Он вошел, грохоча сапогами...

* * *
Он вошел, грохоча сапогами,
И немедля упал на паркет.
На него мы смотрели, гадая:
Это все-таки друг или нет?
 
Он лежал и храпел домовито,
Прислонившись к паркету щекой,
Мы же вяло кумекали: как бы
Всё же выяснить, кто он такой?
 
И внезапно на самом рассвете
Сон сморил нас в различных местах:
Те легли на диване вповалку,
Те – под окнами, в чахлых кустах,
 
Кто-то – в ванне, а кто-то – в прихожей,
Закопавшись в чужие пальто,
Но исчез молчаливый пришелец,
Не видал его больше никто.
 
Кем он был? Для чего приходил он?
Где теперь?
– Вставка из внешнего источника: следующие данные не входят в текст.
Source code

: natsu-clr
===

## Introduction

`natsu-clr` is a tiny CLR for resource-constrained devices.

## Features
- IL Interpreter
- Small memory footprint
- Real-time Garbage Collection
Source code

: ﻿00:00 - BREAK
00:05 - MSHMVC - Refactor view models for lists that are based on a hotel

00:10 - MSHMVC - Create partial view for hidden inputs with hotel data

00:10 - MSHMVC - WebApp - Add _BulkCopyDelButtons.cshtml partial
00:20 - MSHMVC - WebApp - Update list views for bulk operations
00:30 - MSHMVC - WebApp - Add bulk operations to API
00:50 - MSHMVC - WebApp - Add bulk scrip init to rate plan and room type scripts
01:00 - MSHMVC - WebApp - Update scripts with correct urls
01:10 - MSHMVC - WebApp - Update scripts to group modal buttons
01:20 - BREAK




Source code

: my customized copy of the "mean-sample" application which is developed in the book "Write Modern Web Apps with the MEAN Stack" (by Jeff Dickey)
Повисают, увы,
Очень часто такие вопросы
В катакомбах богемной Москвы.
 
Так и мы в катакомбах мелькаем,
Но однажды исчезнем навек,
И про нас ничего не узнает
Никогда ни один человек.
 
 
* * *
Есть линия пересектриса,
Она пересекает всё,
Но никому не дозволяет
Хоть как-то пересечь ее.
 
И ты как та пересектриса,
Ты жизнь мою пересекла,
Однако эта наша встреча
Мне только горе принесла.
 
Рятуйте, хлопцы и девчата,
Я вроде бы для вас кумир,
Меня ж пересектриса режет,
Как мягкий, безответный сыр.
 
Рятуйте, дорогие люди,
Меня давно пора спасать!
«Да ну, – в ответ бормочут люди, –
Нам некогда его спасать.
 
Вновь старый выпил в одиночку,
И перебрал, конечно, вновь,
И ноет про пересектрису
И беспощадную любовь».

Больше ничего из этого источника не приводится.